Dès lors, qualifier ces transformations de « problèmes écologiques » est un contresens. Il ne s’agit pas d’une panne à réparer, mais d’une dynamique inhérente au système vivant. La notion même « d’impact » est trompeuse : elle suggère une perturbation extérieure, alors que l’impact est constitutif du vivant. Chaque espèce agit et réagit, modifiant les équilibres, provoquant l’apparition de nouveaux équilibres. La vie n’existerait pas sans ces interactions.
Où est le véritable problème ?
Le problème n’est donc pas dans la biosphère, mais dans notre capacité à y demeurer. L’enjeu n’est pas de « sauver la planète », qui continuera à évoluer avec ou sans nous. L’enjeu est de préserver les conditions de vie humaine dans un monde en mutation rapide.
Les sécheresses, les inondations, les incendies ne sont pas des anomalies du système, mais des manifestations normales de ses dynamiques.

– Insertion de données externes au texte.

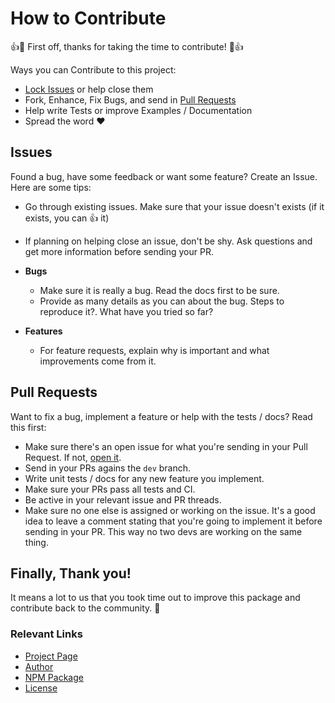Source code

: # How to Contribute

:+1::tada: First off, thanks for taking the time to contribute! :tada::+1:

Ways you can Contribute to this project:

- [Lock Issues][issues] or help close them
- Fork, Enhance, Fix Bugs, and send in [Pull Requests][pr]
- Help write Tests or improve Examples / Documentation
- Spread the word :heart:

## Issues

Found a bug, have some feedback or want some feature? Create an Issue. Here are some tips:

- Go through existing issues. Make sure that your issue doesn't exists (if it exists, you can :+1: it)
- If planning on helping close an issue, don't be shy. Ask questions and get more information before sending your PR.

- **Bugs**

  - Make sure it is really a bug. Read the docs first to be sure.
  - Provide as many details as you can about the bug. Steps to reproduce it?. What have you tried so far?

- **Features**

  - For feature requests, explain why is important and what improvements come from it.

## Pull Requests

Want to fix a bug, implement a feature or help with the tests / docs? Read this first:

- Make sure there's an open issue for what you're sending in your Pull Request. If not, [open it][issues].
- Send in your PRs agains the `dev` branch.
- Write unit tests / docs for any new feature you implement.
- Make sure your PRs pass all tests and CI.
- Be active in your relevant issue and PR threads.
- Make sure no one else is assigned or working on the issue. It's a good idea to leave a comment stating that you're going to implement it before sending in your PR. This way no two devs are working on the same thing.

## Finally, Thank you!

It means a lot to us that you took time out to improve this package and contribute back to the community. :tada:

### Relevant Links

- [Project Page][github]
- [Author]
- [NPM Package][package]
- [License]

[author]: https://github.com/angrykoala
[github]: https://github.com/angrykoala/xejs
[issues]: #issues
[license]: https://github.com/angrykoala/xejs/blob/master/LICENSE
[package]: https://www.npmjs.com/package/xejs
[pr]: #pull-requests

Ce qui devient problématique, c’est que nos sociétés, nos modèles économiques et politiques, sont incapables de s’y adapter. Nous avons construit des systèmes technocratiques, financiers et productivistes fondés sur l’illusion d’un contrôle total, d’un état stable que nous pourrions maintenir. Or, la biosphère est par nature instable, évolutive, imprévisible.
En d’autres termes, ce que nous appelons « crise écologique » est en réalité une crise sociologique et anthropologique. Elle révèle l’inadéquation de nos modèles d’organisation avec le fonctionnement des systèmes vivants.
Vers une révolution de pensée et d’action
Reconnaître qu’il n’y a pas de problème écologique n’est pas une invitation à l’inaction. C’est, au contraire, le point de départ d’une action radicalement nouvelle. Agir non pas pour « réduire nos impacts » – logique vouée à l’échec – mais pour reconstruire nos sociétés à l’image des systèmes vivants.
Cela suppose :
- de remplacer la logique de l’« impact » par celle de la relation ;
- de sortir de la réduction cartésienne et métrique pour entrer dans la pensée systémique ;
- de bâtir des modèles économiques bio-inspirés, fondés sur la coopération et la diversité ;
- de définir clairement nos objectifs stratégiques : assurer la pérennité des services écosystémiques dont dépend notre survie, et inventer une économie vivante qui crée de la valeur en harmonie avec le vivant.
C’est une révolution intellectuelle, sociale et économique. Une révolution pacifique, portée par la Vie elle-même, qui nous invite à quitter la logique de la panne et de la réparation pour entrer dans celle de l’évolution et de la co-création.
Conclusion : une urgence d’agir autrement
Il n’y a pas de problème écologique. Il y a un problème humain : celui de notre place, de nos choix et de nos relations dans la biosphère. Reconnaître cette réalité, c’est refuser l’illusion d’une réparation mécanique des écosystèmes, comme s’ils étaient des machines défectueuses. C’est comprendre que la Vie poursuit sa route, que la biosphère continuera d’évoluer, avec ou sans nous.
Agir devient alors une évidence. Mais agir autrement : non pas en ralentissant notre chute, mais en inventant une trajectoire nouvelle. Non pas en réduisant nos « impacts », mais en régénérant nos relations avec le vivant. Non pas en cherchant à préserver un état figé, mais en acceptant d’entrer pleinement dans le mouvement de la Vie.
La tâche est immense, l’urgence est réelle, et l’irréversibilité de certains phénomènes est un fait. Mais l’espérance est tout aussi grande : en changeant de mode de pensée, en ouvrant la voie de l’économie vivante et de la coopération avec la biosphère, nous pouvons écrire une page nouvelle de l’histoire humaine.